Quant à la musique, elle manque aussi à l’appel du terrible. Une dramatisation sonore des meurtres aurait pu par exemple en accentuer l’effet pour qu’ils ne soient pas aussi anodins dans leur répétition. Il manque aussi une musique iconique et récurrente, comme un thème de la faim du sang et de la voix des bas instincts qui animent le personnage principal. Un tel « tapis sonore » aurait été une mise en condition du spectateur pour le préparer au choc moral qui s’approche et qui se dessine.
Une autre difficulté que rencontre ce genre de films est la traduction artistique de faits réels et tangibles. Il y a toujours une fine ligne, très subtile, entre trois dimensions immiscibles : l’imaginaire populaire, le fait historique et l’acte de création artistique. Tout l’intérêt de l’œuvre et de l’artiste est de réconcilier ce désamour entre réalité, imaginaire et art. Là, on ne peut que révéler les germes de quelques idées intéressantes. Le film met en lumière une certaine relation entre le protagoniste et le divin notamment à travers une scène qui confronte ses hurlements inhumains au tonnerre du ciel qui gronde sa colère et qui ne lui pardonnera pas sa tutelle sur le destin de ses enfants. Le tueur se prend pour l’ange de la mort. Il se justifie ses propres actes par un appel qui le transcende vers le meurtre pour éradiquer sa région des cris innocents de ses enfants, sur fond de sa réputation qui envahit le pays de terreur. Cette foi quasi-religieuse se dédouble d’un arrière-plan psychologique du personnage qui remonte à son enfance : l’absence de son père naturel et la violence de son père adoptif.

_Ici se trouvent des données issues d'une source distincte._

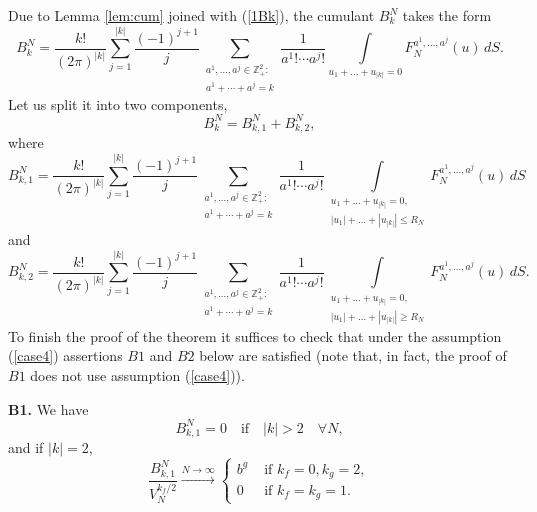 \documentclass{article}
\numberwithin{equation}{section}
\newcommand{\mZ}{\mathbb{Z}}
\newcommand{\ra}{\rightarrow}
\newcommand{\os}{\overset}
\newcommand{\fr}{\frac}
\newcommand{\qmb}{\quad\mbox}
\newcommand{\qu}{\quad}
\newcommand{\sli}{\sum\limits}
\newcommand{\ili}{\int\limits}
\newcommand{\lbl}{\label}
\newcommand{\rlem}{Lemma \nolinebreak}
\newcommand{\bee}{\begin{equation}}
\newcommand{\eee}{\end{equation}}
\newcommand{\non}{\nonumber}
\newcommand{\sck}{\substack}
\begin{document}
Due to \rlem \ref{lem:cum} joined with (\ref{1Bk}), the cumulant $B^N_k$ takes the form
\bee\lbl{jB_k^N}
B^N_k
=\fr{k!}{(2\pi)^{|k|}}
\sli_{j=1}^{|k|}\fr{(-1)^{j+1}}{j}\sli_{\sck{a^1,\ldots,a^j\in\mZ^2_+: \\ a^1+\cdots+a^j=k}}
\fr{1}{a^1!\cdots a^j!}\ili_{u_1+\ldots+ u_{|k|}=0} F_N^{a^1,\ldots,a^j}(u) \, dS.
\eee
Let us split it into two components,
$$
B^N_k= B_{k,1}^N+B_{k,2}^N,
$$
where
\bee\lbl{jsplitB}
B^N_{k,1} =
\fr{k!}{(2\pi)^{|k|}}
\sli_{j=1}^{|k|}\fr{(-1)^{j+1}}{j}
\sli_{\sck{a^1,\ldots,a^j\in\mZ^2_+: \\ a^1+\cdots+a^j=k}}
\fr{1}{a^1!\cdots a^j!}
\ili_{\sck{u_1+\ldots+ u_{|k|}=0,\\ |u_1|+\ldots+|u_{|k|}|\leq R_N}}
F_N^{a^1,\ldots,a^j}(u)\, dS
\eee
and
\bee\non
B^N_{k,2} = \fr{k!}{(2\pi)^{|k|}}
\sli_{j=1}^{|k|}\fr{(-1)^{j+1}}{j}
\sli_{\sck{a^1,\ldots,a^j\in\mZ^2_+: \\ a^1+\cdots+a^j=k}}
\fr{1}{a^1!\cdots a^j!}
\ili_{\sck{u_1+\ldots+ u_{|k|}=0,\\ |u_1|+\ldots+|u_{|k|}|\geq R_N}}
F_N^{a^1,\ldots,a^j}(u)\, dS.
\eee
To finish the proof of the theorem it suffices to
check that under the assumption (\ref{case4})
assertions $B1$ and $B2$ below are satisfied
(note that, in fact, the proof of $B1$ does not use assumption (\ref{case4})).

{\bf B1.} We have
\bee\lbl{jB1=0}
B_{k,1}^N=0 \qmb{if}\qu |k|>2 \qu \forall N,
\eee
and if $|k|=2$,
\bee\lbl{jB1}
\fr{B^N_{k,1}}{V_N^{k_f/2}}\os{N\ra\infty}\ra
\left\{
\begin{array}{cl}
b^g &\mbox{ if } k_f=0, k_g=2, \\
0 &\mbox{ if } k_f=k_g=1.
\end{array}
\right.
\eee
\end{document}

Le récit est donc soutenu par ces idées largement conquises par les acteurs principaux. On peut souligner la transformation physique d’Ahmed Landolsi dans le rôle principal qui a contribué dans son remarquable jeu d’acteur. Sa démarche serpentine, sa silhouette fantomatique, sa prestation en somme, témoigne de l’être sournois et de cette proie du ressentiment que fut le « Saffah » de Nabeul. Mayssa Sassi, dans le rôle de Zohra, la mère de Nacer, n’a pas dérogé à cette excellence. On retiendra l’allégorie de la fin du film qu’elle a incorporée de manière limpide lorsque le réalisateur nous a dépeint l’exécution du fils avec l’image de la mère aux grimaces d’une femme à la corde au cou. Cette corde est celle d’avoir survécu à son fils meurtrier, celle de son sentiment de culpabilité de n’avoir pas pu en faire un meilleur homme et celle de la société, toujours en arrière plan, qui l’accablera pour les monstruosités de sa propre chaire.
Si le « Saffah » de Nabeul ne sera pas pardonné par Dieu, le film qui le dépeint sera-t-il, lui, « pardonné » par son public pour les « coquilles » cinématographiques qui en parasitent l’expérience ? Seul le public dira son mot final. Il ne manquera pas de garder à l’esprit l’enthousiasme de son réalisateur qui, pour une de ses premières expériences, a su donner la scène à un récit intéressant dans ses germes et soutenu par un jeu d’acteur non sans efforts remarquables. Sur nos écrans à partir du 18 décembre 2022.